La crepuscular ambición del dueño de Ray-Ban es desconcertante

Leonardo Del Vecchio quiere duplicar su participación en Generali, pero sus objetivos son un enigma

Gafas de sol Ray-Ban.
Gafas de sol Ray-Ban. REUTERS

La última incursión de Leonardo Del Vecchio en un nexo clave de las finanzas italianas añade un capítulo emocionante a su larga carrera. Después de convertirse en el mayor inversor de Mediobanca en 2019, el inquieto magnate de 85 años, dueño de Ray-Ban, quiere duplicar su 10% de participación. Eso podría abrir la puerta para controlar Generali, de 22.000 millones de euros. Sin embargo, sus objetivos siguen siendo un enigma.

En un momento de depresión pandémica, la compra de un 10% adicional de Mediobanca le costaría al segundo hombre más rico de Italia unos 640 millones, además de los casi 900 millones que ya ha invertido en el banco de inversión más conocido del país. El desembolso es manejable dado su patrimonio neto, que Forbes estima en 18.000 millones. Su exitoso historial también debería garantizar la bendición del BCE.

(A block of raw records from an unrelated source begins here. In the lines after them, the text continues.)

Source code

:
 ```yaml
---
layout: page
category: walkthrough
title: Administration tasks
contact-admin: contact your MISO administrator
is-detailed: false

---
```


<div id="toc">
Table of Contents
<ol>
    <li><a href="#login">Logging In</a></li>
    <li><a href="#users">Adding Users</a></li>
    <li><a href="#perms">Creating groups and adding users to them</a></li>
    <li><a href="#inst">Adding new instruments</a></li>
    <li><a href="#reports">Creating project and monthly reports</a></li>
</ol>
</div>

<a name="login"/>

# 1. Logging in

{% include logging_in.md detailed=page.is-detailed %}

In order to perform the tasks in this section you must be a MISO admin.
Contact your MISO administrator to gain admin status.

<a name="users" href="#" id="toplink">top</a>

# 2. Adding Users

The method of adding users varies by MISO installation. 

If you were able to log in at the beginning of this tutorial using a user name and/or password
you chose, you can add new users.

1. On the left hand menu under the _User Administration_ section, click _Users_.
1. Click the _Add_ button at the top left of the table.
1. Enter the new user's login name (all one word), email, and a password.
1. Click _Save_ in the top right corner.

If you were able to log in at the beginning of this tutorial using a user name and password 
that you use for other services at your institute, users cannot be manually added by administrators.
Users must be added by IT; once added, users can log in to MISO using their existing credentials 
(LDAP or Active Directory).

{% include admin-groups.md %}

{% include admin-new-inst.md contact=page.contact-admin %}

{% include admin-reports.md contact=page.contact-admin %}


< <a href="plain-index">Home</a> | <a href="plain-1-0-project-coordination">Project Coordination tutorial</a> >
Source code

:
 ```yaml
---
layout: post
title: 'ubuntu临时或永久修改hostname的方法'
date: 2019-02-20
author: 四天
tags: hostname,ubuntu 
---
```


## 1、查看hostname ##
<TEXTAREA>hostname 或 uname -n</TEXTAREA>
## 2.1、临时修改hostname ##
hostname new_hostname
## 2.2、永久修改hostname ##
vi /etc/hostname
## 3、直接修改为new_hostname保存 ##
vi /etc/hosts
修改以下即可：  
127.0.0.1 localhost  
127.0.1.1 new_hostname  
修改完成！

La perspectiva es inquietante para el veterano jefe de Mediobanca, Alberto Nagel, que se ha ganado el respeto de los inversores diversificando el negocio del banco y duplicando sus ingresos. Del Vecchio criticó la estrategia de Nagel en octubre, diciendo que el resultado final de Mediobanca seguía dependiendo demasiado de los dividendos de Generali. Las relaciones personales están tensas: ambos se pelearon por un plan de 2018 para financiar un proyecto de investigación en un hospital de Milán. Una participación del 20% en Mediobanca permitiría a Del Vecchio proponer su propia lista de candidatos al consejo o bloquear decisiones en las juntas extraordinarias de accionistas.

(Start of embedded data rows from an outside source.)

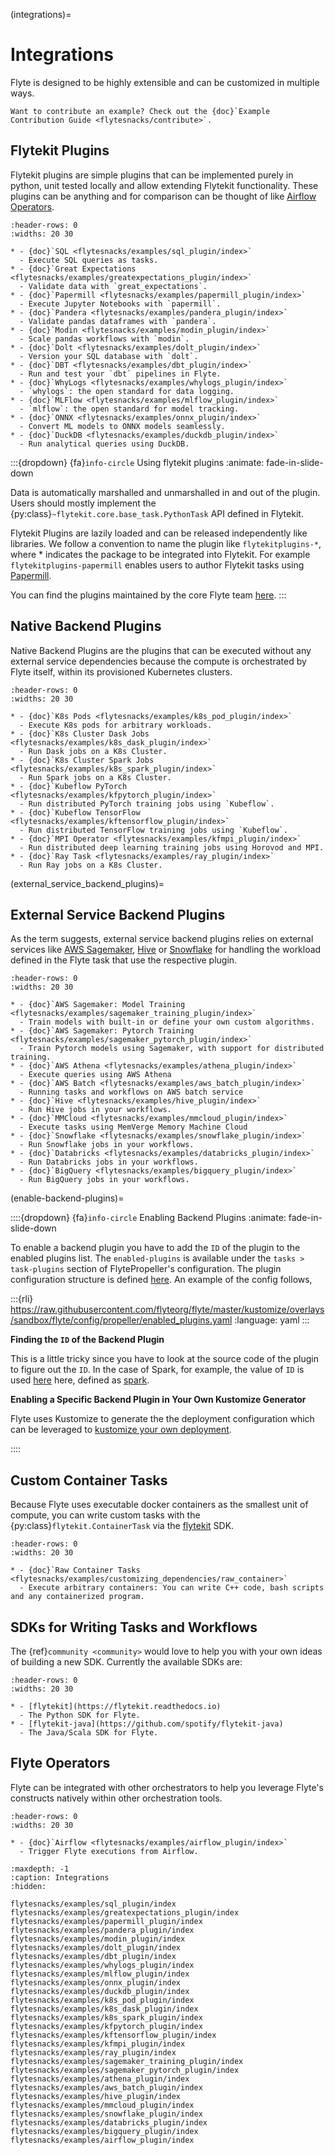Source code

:(integrations)=

# Integrations

Flyte is designed to be highly extensible and can be customized in multiple ways.

```{note}
Want to contribute an example? Check out the {doc}`Example Contribution Guide <flytesnacks/contribute>`.
```

## Flytekit Plugins

Flytekit plugins are simple plugins that can be implemented purely in python, unit tested locally and allow extending
Flytekit functionality. These plugins can be anything and for comparison can be thought of like
[Airflow Operators](https://airflow.apache.org/docs/apache-airflow/stable/howto/operator/index.html).

```{list-table}
:header-rows: 0
:widths: 20 30

* - {doc}`SQL <flytesnacks/examples/sql_plugin/index>`
  - Execute SQL queries as tasks.
* - {doc}`Great Expectations <flytesnacks/examples/greatexpectations_plugin/index>`
  - Validate data with `great_expectations`.
* - {doc}`Papermill <flytesnacks/examples/papermill_plugin/index>`
  - Execute Jupyter Notebooks with `papermill`.
* - {doc}`Pandera <flytesnacks/examples/pandera_plugin/index>`
  - Validate pandas dataframes with `pandera`.
* - {doc}`Modin <flytesnacks/examples/modin_plugin/index>`
  - Scale pandas workflows with `modin`.
* - {doc}`Dolt <flytesnacks/examples/dolt_plugin/index>`
  - Version your SQL database with `dolt`.
* - {doc}`DBT <flytesnacks/examples/dbt_plugin/index>`
  - Run and test your `dbt` pipelines in Flyte.
* - {doc}`WhyLogs <flytesnacks/examples/whylogs_plugin/index>`
  - `whylogs`: the open standard for data logging.
* - {doc}`MLFlow <flytesnacks/examples/mlflow_plugin/index>`
  - `mlflow`: the open standard for model tracking.
* - {doc}`ONNX <flytesnacks/examples/onnx_plugin/index>`
  - Convert ML models to ONNX models seamlessly.
* - {doc}`DuckDB <flytesnacks/examples/duckdb_plugin/index>`
  - Run analytical queries using DuckDB.
```

:::{dropdown} {fa}`info-circle` Using flytekit plugins
:animate: fade-in-slide-down

Data is automatically marshalled and unmarshalled in and out of the plugin. Users should mostly implement the
{py:class}`~flytekit.core.base_task.PythonTask` API defined in Flytekit.

Flytekit Plugins are lazily loaded and can be released independently like libraries. We follow a convention to name the
plugin like `flytekitplugins-*`, where * indicates the package to be integrated into Flytekit. For example
`flytekitplugins-papermill` enables users to author Flytekit tasks using [Papermill](https://papermill.readthedocs.io/en/latest/).

You can find the plugins maintained by the core Flyte team [here](https://github.com/flyteorg/flytekit/tree/master/plugins).
:::


## Native Backend Plugins

Native Backend Plugins are the plugins that can be executed without any external service dependencies because the compute is
orchestrated by Flyte itself, within its provisioned Kubernetes clusters.

```{list-table}
:header-rows: 0
:widths: 20 30

* - {doc}`K8s Pods <flytesnacks/examples/k8s_pod_plugin/index>`
  - Execute K8s pods for arbitrary workloads.
* - {doc}`K8s Cluster Dask Jobs <flytesnacks/examples/k8s_dask_plugin/index>`
  - Run Dask jobs on a K8s Cluster.
* - {doc}`K8s Cluster Spark Jobs <flytesnacks/examples/k8s_spark_plugin/index>`
  - Run Spark jobs on a K8s Cluster.
* - {doc}`Kubeflow PyTorch <flytesnacks/examples/kfpytorch_plugin/index>`
  - Run distributed PyTorch training jobs using `Kubeflow`.
* - {doc}`Kubeflow TensorFlow <flytesnacks/examples/kftensorflow_plugin/index>`
  - Run distributed TensorFlow training jobs using `Kubeflow`.
* - {doc}`MPI Operator <flytesnacks/examples/kfmpi_plugin/index>`
  - Run distributed deep learning training jobs using Horovod and MPI.
* - {doc}`Ray Task <flytesnacks/examples/ray_plugin/index>`
  - Run Ray jobs on a K8s Cluster.
```

(external_service_backend_plugins)=


## External Service Backend Plugins

As the term suggests, external service backend plugins relies on external services like
[AWS Sagemaker](https://aws.amazon.com/sagemaker),
[Hive](https://docs.qubole.com/en/latest/user-guide/engines/hive/index.html) or
[Snowflake](https://www.snowflake.com/) for handling the workload defined in
the Flyte task that use the respective plugin.

```{list-table}
:header-rows: 0
:widths: 20 30

* - {doc}`AWS Sagemaker: Model Training <flytesnacks/examples/sagemaker_training_plugin/index>`
  - Train models with built-in or define your own custom algorithms.
* - {doc}`AWS Sagemaker: Pytorch Training <flytesnacks/examples/sagemaker_pytorch_plugin/index>`
  - Train Pytorch models using Sagemaker, with support for distributed training.
* - {doc}`AWS Athena <flytesnacks/examples/athena_plugin/index>`
  - Execute queries using AWS Athena
* - {doc}`AWS Batch <flytesnacks/examples/aws_batch_plugin/index>`
  - Running tasks and workflows on AWS batch service
* - {doc}`Hive <flytesnacks/examples/hive_plugin/index>`
  - Run Hive jobs in your workflows.
* - {doc}`MMCloud <flytesnacks/examples/mmcloud_plugin/index>`
  - Execute tasks using MemVerge Memory Machine Cloud
* - {doc}`Snowflake <flytesnacks/examples/snowflake_plugin/index>`
  - Run Snowflake jobs in your workflows.
* - {doc}`Databricks <flytesnacks/examples/databricks_plugin/index>`
  - Run Databricks jobs in your workflows.
* - {doc}`BigQuery <flytesnacks/examples/bigquery_plugin/index>`
  - Run BigQuery jobs in your workflows.
```

(enable-backend-plugins)=

::::{dropdown} {fa}`info-circle` Enabling Backend Plugins
:animate: fade-in-slide-down

To enable a backend plugin you have to add the `ID` of the plugin to the enabled plugins list. The `enabled-plugins` is available under the `tasks > task-plugins` section of FlytePropeller's configuration.
The plugin configuration structure is defined [here](https://pkg.go.dev/github.com/flyteorg/flytepropeller@v0.6.1/pkg/controller/nodes/task/config#TaskPluginConfig). An example of the config follows,

:::{rli} https://raw.githubusercontent.com/flyteorg/flyte/master/kustomize/overlays/sandbox/flyte/config/propeller/enabled_plugins.yaml
:language: yaml
:::

**Finding the `ID` of the Backend Plugin**

This is a little tricky since you have to look at the source code of the plugin to figure out the `ID`. In the case of Spark, for example, the value of `ID` is used [here](https://github.com/flyteorg/flyteplugins/blob/v0.5.25/go/tasks/plugins/k8s/spark/spark.go#L424) here, defined as [spark](https://github.com/flyteorg/flyteplugins/blob/v0.5.25/go/tasks/plugins/k8s/spark/spark.go#L41).

**Enabling a Specific Backend Plugin in Your Own Kustomize Generator**

Flyte uses Kustomize to generate the the deployment configuration which can be leveraged to [kustomize your own deployment](https://github.com/flyteorg/flyte/tree/master/kustomize).

::::


## Custom Container Tasks

Because Flyte uses executable docker containers as the smallest unit of compute, you can write custom tasks with the
{py:class}`flytekit.ContainerTask` via the [flytekit](https://github.com/flyteorg/flytekit) SDK.

```{list-table}
:header-rows: 0
:widths: 20 30

* - {doc}`Raw Container Tasks <flytesnacks/examples/customizing_dependencies/raw_container>`
  - Execute arbitrary containers: You can write C++ code, bash scripts and any containerized program.
```

## SDKs for Writing Tasks and Workflows

The {ref}`community <community>` would love to help you with your own ideas of building a new SDK. Currently the available SDKs are:

```{list-table}
:header-rows: 0
:widths: 20 30

* - [flytekit](https://flytekit.readthedocs.io)
  - The Python SDK for Flyte.
* - [flytekit-java](https://github.com/spotify/flytekit-java)
  - The Java/Scala SDK for Flyte.
```

## Flyte Operators

Flyte can be integrated with other orchestrators to help you leverage Flyte's
constructs natively within other orchestration tools.

```{list-table}
:header-rows: 0
:widths: 20 30

* - {doc}`Airflow <flytesnacks/examples/airflow_plugin/index>`
  - Trigger Flyte executions from Airflow.
```

```{toctree}
:maxdepth: -1
:caption: Integrations
:hidden:

flytesnacks/examples/sql_plugin/index
flytesnacks/examples/greatexpectations_plugin/index
flytesnacks/examples/papermill_plugin/index
flytesnacks/examples/pandera_plugin/index
flytesnacks/examples/modin_plugin/index
flytesnacks/examples/dolt_plugin/index
flytesnacks/examples/dbt_plugin/index
flytesnacks/examples/whylogs_plugin/index
flytesnacks/examples/mlflow_plugin/index
flytesnacks/examples/onnx_plugin/index
flytesnacks/examples/duckdb_plugin/index
flytesnacks/examples/k8s_pod_plugin/index
flytesnacks/examples/k8s_dask_plugin/index
flytesnacks/examples/k8s_spark_plugin/index
flytesnacks/examples/kfpytorch_plugin/index
flytesnacks/examples/kftensorflow_plugin/index
flytesnacks/examples/kfmpi_plugin/index
flytesnacks/examples/ray_plugin/index
flytesnacks/examples/sagemaker_training_plugin/index
flytesnacks/examples/sagemaker_pytorch_plugin/index
flytesnacks/examples/athena_plugin/index
flytesnacks/examples/aws_batch_plugin/index
flytesnacks/examples/hive_plugin/index
flytesnacks/examples/mmcloud_plugin/index
flytesnacks/examples/snowflake_plugin/index
flytesnacks/examples/databricks_plugin/index
flytesnacks/examples/bigquery_plugin/index
flytesnacks/examples/airflow_plugin/index
```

El magnate ha señalado que no planea iniciar ningún cambio en el consejo. Pero es difícil imaginar que este hombre hecho a sí mismo con pasión por las operaciones corporativas sea un mero espectador. Del Vecchio, que pasó parte de su infancia en un orfanato de Milán, construyó su imperio a través de decenas de compras audaces, incluida la del fabricante de gafas de sol Oakley. “Siempre se ha esforzado por hacer grandes compras”, dice un alto ejecutivo italiano.

Han pasado dos años desde que Del Vecchio fusionó Luxottica con Essilor, el productor de las lentes Varilux, para crear un gigante de 51.000 millones. Poco después, la empresa lanzó una oferta de 7.000 millones por el minorista GrandVision, que se enfrenta al escrutinio de los reguladores europeos. Como presidente ejecutivo y accionista del 32% de EssilorLuxottica, Del Vecchio se enfrentó abiertamente con los consejeros franceses de la empresa.

Una explicación para el interés de Del Vecchio en Mediobanca es que ha identificado ganancias financieras. Ha sugerido que la empresa debería expandirse en banca de inversión y gestión de patrimonio mediante adquisiciones. Pero su principal objetivo es probablemente Generali. Las complejidades del capitalismo italiano significan que una inversión de 1.500 millones en Mediobanca podría darle el control efectivo del 13% de la participación del banco en la aseguradora, que vale aproximadamente el doble de esa cantidad. Añadiendo el 5% de Generali que posee Del Vecchio y las acciones de su aliado Francesco Gaetano Caltagirone, podría controlar el 23%.

Personas cercanas a Del Vecchio dicen que le gustaría que Generali se expandiera por Europa, aunque su reducido tamaño podría convertirla en un objetivo. El valor de mercado de la aseguradora se ha reducido más de la mitad desde 2008, cuando Del Vecchio invirtió por primera vez en la empresa, con un rendimiento inferior al de la francesa Axa. Zurich, dirigida por el ex-CEO de Generali Mario Greco, es el doble de grande. Vender a uno de estos rivales podría ofrecer buenos beneficios, pero se enfrentaría a la resistencia del Gobierno italiano. Los pretendientes también podrían resistirse a la cartera de 60.000 millones en bonos soberanos italianos de Generali.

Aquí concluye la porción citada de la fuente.